While Europe has enough gas reserves to get through this winter and prices have eased since the start of the year, inventories are being eroded by cold weather, which swept across the continent this weekend. Supply options have been squeezed since the start of this year, when Russian pipeline deliveries through Ukraine ceased following end of a transport agreement.

“There will certainly be an energy gap in Europe this year,” said Francisco Blanch, commodity strategist at Bank of America Corp. “That means that all the incremental LNG that’s coming online this year around the world will go into making up for that shortfall in Russian gas.”

To cover its projected demand, Europe will need to import as much as an extra 10 million tons per year of LNG — about 10% more than in 2024, according to Saul Kavonic, an energy analyst at MST Marquee in Sydney. New export projects in North America could help ease market tightness, but that hinges on how quickly the facilities can ramp up production.

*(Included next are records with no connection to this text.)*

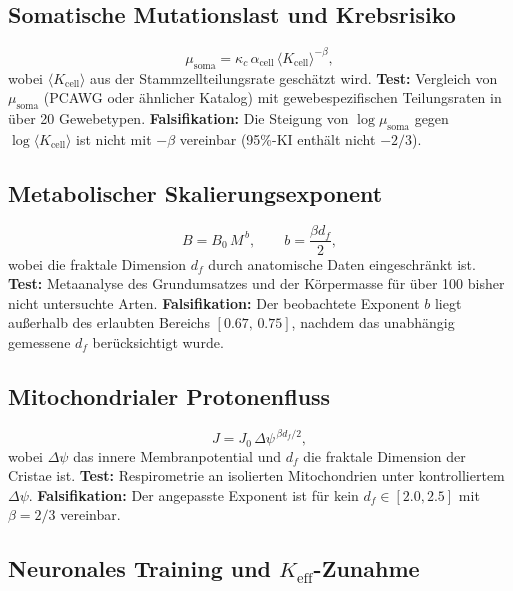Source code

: \documentclass[11pt,a4paper]{article}
\begin{document}
	\subsection{Somatische Mutationslast und Krebsrisiko}
	
	\begin{equation}\label{eq:pred-somatic}
		\mu_{\mathrm{soma}} = \kappa_c\,\alpha_{\mathrm{cell}}\,
		\langle K_{\mathrm{cell}}\rangle^{-\beta},
	\end{equation}
	wobei \(\langle K_{\mathrm{cell}}\rangle\) aus der Stammzellteilungsrate geschätzt wird.
	\textbf{Test:} Vergleich von \(\mu_{\mathrm{soma}}\) (PCAWG oder ähnlicher Katalog) mit gewebespezifischen Teilungsraten in über 20 Gewebetypen.
	\textbf{Falsifikation:} Die Steigung von \(\log\mu_{\mathrm{soma}}\) gegen \(\log\langle K_{\mathrm{cell}}\rangle\) ist nicht mit \(-\beta\) vereinbar (95\%-KI enthält nicht \(-2/3\)).
	
	\subsection{Metabolischer Skalierungsexponent}
	
	\begin{equation}\label{eq:pred-metab}
		B = B_0\,M^{\,b}, \qquad
		b = \frac{\beta d_f}{2},
	\end{equation}
	wobei die fraktale Dimension \(d_f\) durch anatomische Daten eingeschränkt ist.
	\textbf{Test:} Metaanalyse des Grundumsatzes und der Körpermasse für über 100 bisher nicht untersuchte Arten.
	\textbf{Falsifikation:} Der beobachtete Exponent \(b\) liegt außerhalb des erlaubten Bereichs \([0.67,\,0.75]\), nachdem das unabhängig gemessene \(d_f\) berücksichtigt wurde.
	
	\subsection{Mitochondrialer Protonenfluss}
	
	\begin{equation}\label{eq:pred-mito}
		J = J_0\,\Delta\psi^{\,\beta d_f/2},
	\end{equation}
	wobei \(\Delta\psi\) das innere Membranpotential und \(d_f\) die fraktale Dimension der Cristae ist.
	\textbf{Test:} Respirometrie an isolierten Mitochondrien unter kontrolliertem \(\Delta\psi\).
	\textbf{Falsifikation:} Der angepasste Exponent ist für kein \(d_f\in[2.0,2.5]\) mit \(\beta=2/3\) vereinbar.
	
	\subsection{Neuronales Training und \(K_{\mathrm{eff}}\)-Zunahme}
	
\end{document}
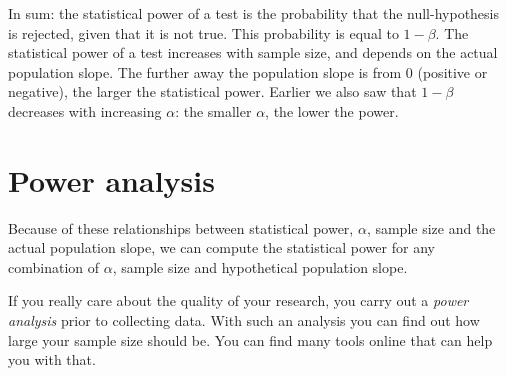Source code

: \documentclass[]{book}\usepackage[]{graphicx}\usepackage[]{color}
\begin{document}
In sum: the statistical power of a test is the probability that the null-hypothesis is rejected, given that it is not true. This probability is equal to $1-\beta$. The statistical power of a test increases with sample size, and depends on the actual population slope. The further away the population slope is from 0 (positive or negative), the larger the statistical power. Earlier we also saw that $1-\beta$ decreases with increasing $\alpha$: the smaller $\alpha$, the lower the power.


% 
% 
% 
% 
% 
% 
% 
% 
% 
% 
% 
% 
% 


\section{Power analysis}
Because of these relationships between statistical power, $\alpha$, sample size and the actual population slope, we can compute the statistical power for any combination of $\alpha$, sample size and hypothetical population slope.


If you really care about the quality of your research, you carry out a \textit{power analysis} prior to collecting data. With such an analysis you can find out how large your sample size should be. You can find many tools online that can help you with that.
\end{document}
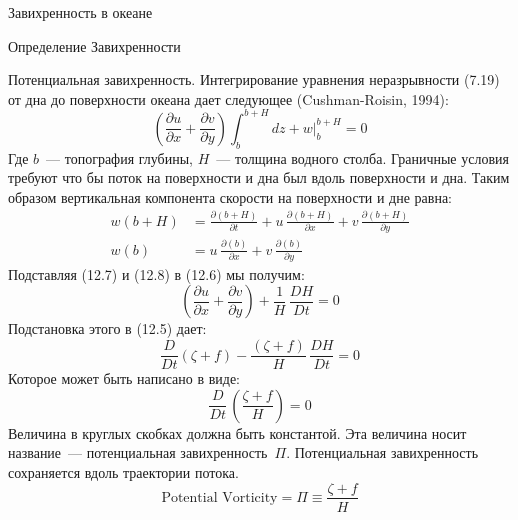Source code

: \begin{chapter}{Завихренность в океане}
\begin{section}{Определение Завихренности}
\begin{paragraph}{Потенциальная завихренность.}
Интегрирование уравнения неразрывности (7.19) от дна до поверхности
океана дает следующее (Cushman-Roisin, 1994):
\begin{equation}
\left( \frac{\partial{u}}{\partial{x}} + \frac{\partial{v}}{\partial{y}}\right) \int_{b}^{b+H} dz + w \bigr|_{b}^{b+H} = 0
\end{equation}
Где $b$~--- топография глубины, $H$~--- толщина водного
столба. Граничные условия требуют что бы поток на поверхности и дна
был вдоль поверхности и дна. Таким образом вертикальная компонента
скорости на поверхности и дне равна:
\begin{align}
w(b+H) &= \frac{\partial{(b+H)}}{\partial{t}} 
          + u\,\frac{\partial{(b+H)}}{\partial{x}}
          + v\, \frac{\partial{(b+H)}}{\partial{y}} \\
w(b)   &= u\,\frac{\partial{(b)}}{\partial{x}}
          + v\,\frac{\partial{(b)}}{\partial{y}}
\end{align}
Подставляя (12.7) и (12.8) в (12.6) мы получим:
\begin{displaymath}
 \left( \frac{\partial{u}}{\partial{x}} 
     + \frac{\partial{v}}{\partial{y}}\right) + \frac{1}{H}\,\frac{DH}{Dt} = 0
\end{displaymath}
Подстановка этого в (12.5) дает:
\begin{displaymath}
\frac{D}{Dt}\left(\zeta +f  \right) -\frac{\left(\zeta +f
\right)}{H}\,\frac{DH}{Dt} = 0
\end{displaymath}
Которое может быть написано в виде:
\begin{displaymath}
\frac{D }{Dt}\,\left( \frac{\zeta + f}{H} \right) = 0
\end{displaymath}
Величина в круглых скобках должна быть константой. Эта величина носит
название~--- потенциальная завихренность~$\Pi$. Потенциальная
завихренность сохраняется вдоль траектории потока.
\begin{equation}
\boxed{\text{Potential Vorticity} = \Pi \equiv \frac{\zeta + f}{H} }
\end{equation}
%

\end{paragraph}
\end{section}
\end{chapter}
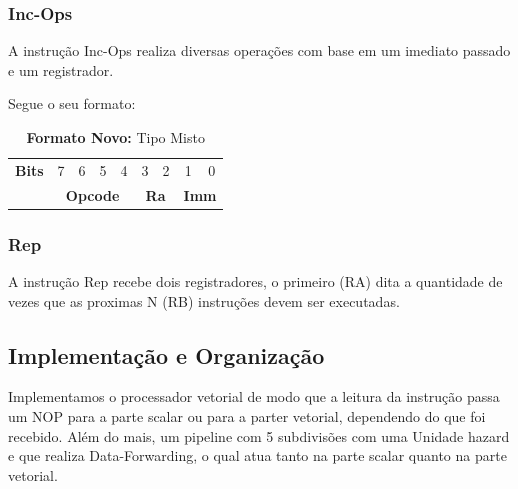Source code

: \documentclass{article}
\begin{document}
    \subsubsection{Inc-Ops}

    A instrução Inc-Ops realiza diversas operações com base em um imediato passado e um registrador.

    Segue o seu formato:

    \begin{table}[h]
      \captionsetup{labelformat=empty, skip=0pt}
      \caption{\textbf{Formato Novo:} Tipo Misto}
      \centering
      \begin{tabular}{|c|*{8}{c|}}
        \hline
        \rowcolor{red!50}
        \multicolumn{9}{|c|}{\textbf{Tipo M}} \\ \hline
        \textbf{Bits} & 7 & 6 & 5 & 4 & 3 & 2 & 1 & 0 \\ \hline
        & \multicolumn{4}{c|}{\textbf{Opcode}} & \multicolumn{2}{c|}{\textbf{Ra}} & \multicolumn{2}{c|}{\textbf{Imm}} \\ \hline
      \end{tabular}
    \end{table}

    \subsubsection{Rep}
    
    A instrução Rep recebe dois registradores, o primeiro (RA) dita a quantidade de vezes que as proximas N (RB) instruções devem ser executadas.
    
    \subsection{Implementação e Organização}

    Implementamos o processador vetorial de modo que a leitura da instrução passa um NOP para a parte scalar ou para a parter vetorial, dependendo do que foi recebido. 
    Além do mais, um pipeline com 5 subdivisões com uma Unidade hazard e que realiza Data-Forwarding, o qual atua tanto na parte scalar quanto na parte vetorial.
\end{document}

With fewer options to restock for next winter, Europe will need LNG shipments, pulling some away from Asia, home to the world’s biggest consumers. Depending on how demand shapes up, the competition would drive prices higher than countries like India, Bangladesh and Egypt can afford and weigh on Germany’s economic recovery.

Gas futures in Europe, which typically also impact Asian spot LNG prices, are still about 45% higher than at the same period last year and contracts are trading at around triple pre-crisis levels so far in 2025.

Price surges “would be made worse if Asia-Pacific inventories are depleted as well, which would lead to competition for cargoes,” said Jason Feer, global head of business intelligence at energy brokerage Poten & Partners Inc. in Houston.